» WHAT YOU HAVE TO DO:
Lines in the listing below that include the word "utilities" need to be copied.

..........

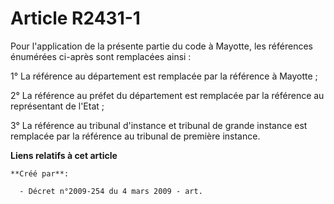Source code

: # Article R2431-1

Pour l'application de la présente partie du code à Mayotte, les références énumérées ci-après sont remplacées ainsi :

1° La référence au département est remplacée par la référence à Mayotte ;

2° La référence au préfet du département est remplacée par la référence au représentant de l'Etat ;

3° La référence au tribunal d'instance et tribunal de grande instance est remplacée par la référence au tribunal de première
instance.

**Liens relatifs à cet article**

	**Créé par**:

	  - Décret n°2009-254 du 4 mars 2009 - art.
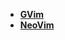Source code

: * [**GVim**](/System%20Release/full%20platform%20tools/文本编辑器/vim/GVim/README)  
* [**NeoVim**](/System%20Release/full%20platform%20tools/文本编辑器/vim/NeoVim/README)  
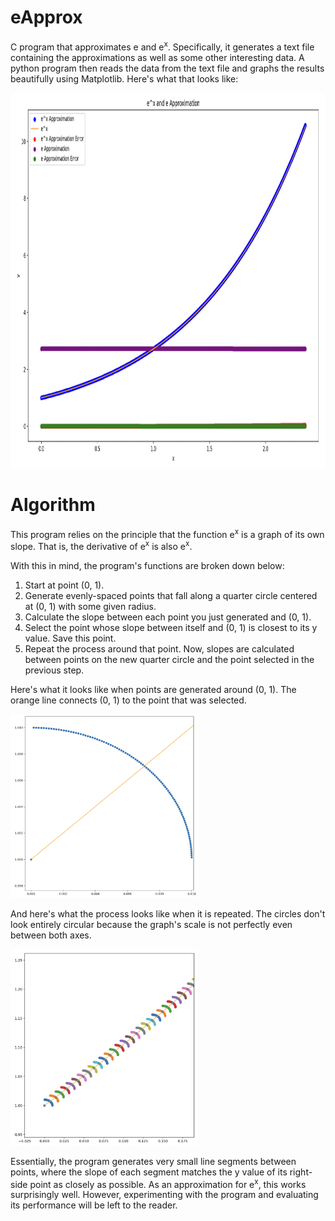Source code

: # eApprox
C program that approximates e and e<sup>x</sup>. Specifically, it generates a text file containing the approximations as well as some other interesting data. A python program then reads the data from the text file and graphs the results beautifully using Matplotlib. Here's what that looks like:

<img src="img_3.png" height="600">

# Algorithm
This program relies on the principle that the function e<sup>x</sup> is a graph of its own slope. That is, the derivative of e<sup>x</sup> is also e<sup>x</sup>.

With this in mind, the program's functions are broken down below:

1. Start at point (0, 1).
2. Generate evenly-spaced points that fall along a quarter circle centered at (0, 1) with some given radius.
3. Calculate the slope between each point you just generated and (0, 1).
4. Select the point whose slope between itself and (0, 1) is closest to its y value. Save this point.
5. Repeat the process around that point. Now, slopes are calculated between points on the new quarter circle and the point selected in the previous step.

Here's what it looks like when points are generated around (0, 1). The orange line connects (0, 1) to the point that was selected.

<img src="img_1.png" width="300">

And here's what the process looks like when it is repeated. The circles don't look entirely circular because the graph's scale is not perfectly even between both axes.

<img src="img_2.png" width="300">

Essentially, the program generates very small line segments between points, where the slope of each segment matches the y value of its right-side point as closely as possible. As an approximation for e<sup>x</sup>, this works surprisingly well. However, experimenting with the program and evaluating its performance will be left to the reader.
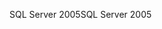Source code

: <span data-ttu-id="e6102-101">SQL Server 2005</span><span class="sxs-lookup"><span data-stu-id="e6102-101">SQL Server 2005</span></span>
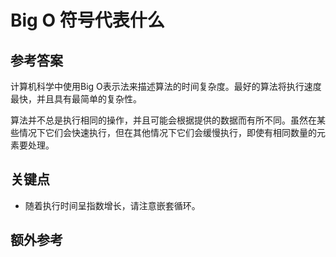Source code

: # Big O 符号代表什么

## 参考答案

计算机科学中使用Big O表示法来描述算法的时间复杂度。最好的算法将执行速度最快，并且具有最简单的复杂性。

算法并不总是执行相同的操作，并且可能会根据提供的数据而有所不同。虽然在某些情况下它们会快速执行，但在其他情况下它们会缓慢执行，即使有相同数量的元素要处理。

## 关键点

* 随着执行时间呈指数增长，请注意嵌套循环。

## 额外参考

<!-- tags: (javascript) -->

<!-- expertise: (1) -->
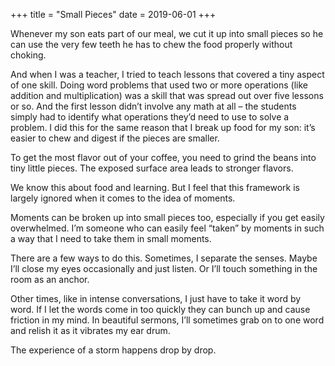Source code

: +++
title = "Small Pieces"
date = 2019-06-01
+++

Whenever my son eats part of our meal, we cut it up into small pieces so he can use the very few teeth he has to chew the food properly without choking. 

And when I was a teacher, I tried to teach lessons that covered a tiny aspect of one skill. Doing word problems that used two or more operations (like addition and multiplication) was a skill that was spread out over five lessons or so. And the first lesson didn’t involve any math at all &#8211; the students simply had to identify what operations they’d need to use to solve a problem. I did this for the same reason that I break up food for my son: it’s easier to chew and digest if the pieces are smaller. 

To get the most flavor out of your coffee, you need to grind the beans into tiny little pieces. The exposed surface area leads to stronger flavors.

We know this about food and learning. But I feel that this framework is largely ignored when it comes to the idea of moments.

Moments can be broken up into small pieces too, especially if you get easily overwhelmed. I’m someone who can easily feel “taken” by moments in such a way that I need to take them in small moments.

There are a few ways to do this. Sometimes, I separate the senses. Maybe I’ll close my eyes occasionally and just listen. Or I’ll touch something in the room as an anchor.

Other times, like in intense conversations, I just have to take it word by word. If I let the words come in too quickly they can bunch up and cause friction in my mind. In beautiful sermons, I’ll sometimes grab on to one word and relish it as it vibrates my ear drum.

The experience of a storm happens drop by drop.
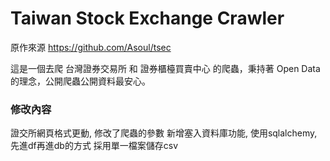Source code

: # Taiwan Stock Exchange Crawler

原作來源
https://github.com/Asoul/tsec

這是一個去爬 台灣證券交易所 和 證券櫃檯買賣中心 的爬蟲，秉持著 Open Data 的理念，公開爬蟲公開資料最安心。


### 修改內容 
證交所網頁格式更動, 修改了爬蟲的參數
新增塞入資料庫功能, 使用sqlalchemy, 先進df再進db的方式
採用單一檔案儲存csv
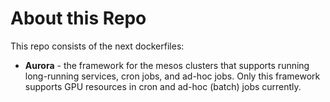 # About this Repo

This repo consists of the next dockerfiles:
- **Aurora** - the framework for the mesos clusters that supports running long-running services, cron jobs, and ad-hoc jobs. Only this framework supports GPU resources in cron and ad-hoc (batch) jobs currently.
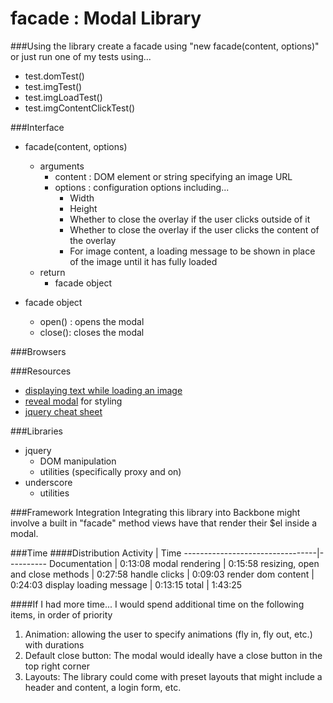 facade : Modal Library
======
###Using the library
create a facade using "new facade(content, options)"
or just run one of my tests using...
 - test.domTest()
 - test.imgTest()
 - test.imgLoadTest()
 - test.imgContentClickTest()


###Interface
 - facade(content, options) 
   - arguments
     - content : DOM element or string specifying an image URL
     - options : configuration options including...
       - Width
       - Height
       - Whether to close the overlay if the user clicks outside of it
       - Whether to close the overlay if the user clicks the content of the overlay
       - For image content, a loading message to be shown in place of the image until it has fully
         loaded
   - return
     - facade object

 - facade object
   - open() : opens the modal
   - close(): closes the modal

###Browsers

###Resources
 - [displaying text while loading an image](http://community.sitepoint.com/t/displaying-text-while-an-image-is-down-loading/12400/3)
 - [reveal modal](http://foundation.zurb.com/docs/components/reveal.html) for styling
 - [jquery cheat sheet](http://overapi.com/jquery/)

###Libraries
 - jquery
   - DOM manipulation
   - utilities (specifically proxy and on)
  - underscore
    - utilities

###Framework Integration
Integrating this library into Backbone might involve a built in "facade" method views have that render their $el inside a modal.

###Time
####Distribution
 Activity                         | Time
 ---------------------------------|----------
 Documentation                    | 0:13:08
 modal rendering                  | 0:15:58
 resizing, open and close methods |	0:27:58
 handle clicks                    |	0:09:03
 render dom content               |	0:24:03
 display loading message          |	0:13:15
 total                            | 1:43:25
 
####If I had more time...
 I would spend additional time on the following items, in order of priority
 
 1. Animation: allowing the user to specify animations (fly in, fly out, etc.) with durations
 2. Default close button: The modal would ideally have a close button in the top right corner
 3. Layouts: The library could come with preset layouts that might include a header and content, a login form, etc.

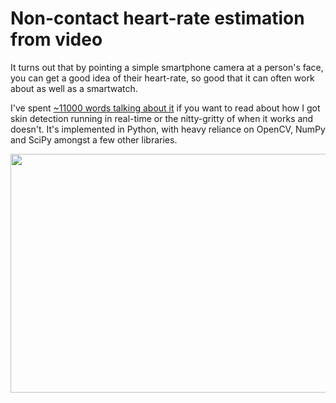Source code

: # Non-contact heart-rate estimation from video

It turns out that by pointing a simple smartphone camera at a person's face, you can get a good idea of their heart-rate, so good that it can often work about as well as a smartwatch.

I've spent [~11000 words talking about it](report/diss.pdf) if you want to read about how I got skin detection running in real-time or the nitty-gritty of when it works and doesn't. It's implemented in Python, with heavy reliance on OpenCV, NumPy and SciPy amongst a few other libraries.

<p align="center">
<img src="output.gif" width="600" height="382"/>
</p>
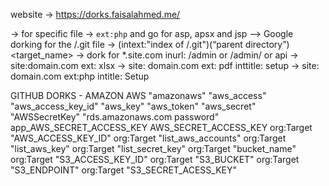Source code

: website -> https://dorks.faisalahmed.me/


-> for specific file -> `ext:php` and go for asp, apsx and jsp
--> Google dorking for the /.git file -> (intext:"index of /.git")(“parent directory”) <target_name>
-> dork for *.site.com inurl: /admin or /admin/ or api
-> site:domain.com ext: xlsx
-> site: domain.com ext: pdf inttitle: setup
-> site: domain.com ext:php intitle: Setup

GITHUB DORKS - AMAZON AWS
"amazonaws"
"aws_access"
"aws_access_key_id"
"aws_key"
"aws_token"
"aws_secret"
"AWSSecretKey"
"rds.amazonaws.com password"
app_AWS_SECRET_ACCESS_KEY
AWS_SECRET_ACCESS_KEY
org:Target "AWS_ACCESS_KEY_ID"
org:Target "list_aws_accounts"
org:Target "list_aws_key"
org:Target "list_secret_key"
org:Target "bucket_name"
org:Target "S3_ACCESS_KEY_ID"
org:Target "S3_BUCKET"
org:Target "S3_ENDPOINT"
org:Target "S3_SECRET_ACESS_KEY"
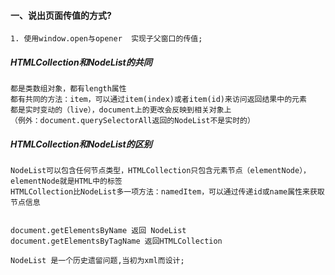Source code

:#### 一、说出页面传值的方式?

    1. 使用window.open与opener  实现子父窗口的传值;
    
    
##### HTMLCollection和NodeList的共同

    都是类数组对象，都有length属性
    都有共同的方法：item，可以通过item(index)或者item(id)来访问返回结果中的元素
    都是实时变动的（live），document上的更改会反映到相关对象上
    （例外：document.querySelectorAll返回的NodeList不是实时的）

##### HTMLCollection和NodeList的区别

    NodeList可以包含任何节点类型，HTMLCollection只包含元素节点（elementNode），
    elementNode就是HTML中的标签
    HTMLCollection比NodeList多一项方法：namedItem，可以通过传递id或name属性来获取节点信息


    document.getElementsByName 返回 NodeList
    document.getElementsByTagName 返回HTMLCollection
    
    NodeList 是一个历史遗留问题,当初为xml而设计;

..........

» TASK RESULT:
   - utilities (specifically proxy and on)
    - utilities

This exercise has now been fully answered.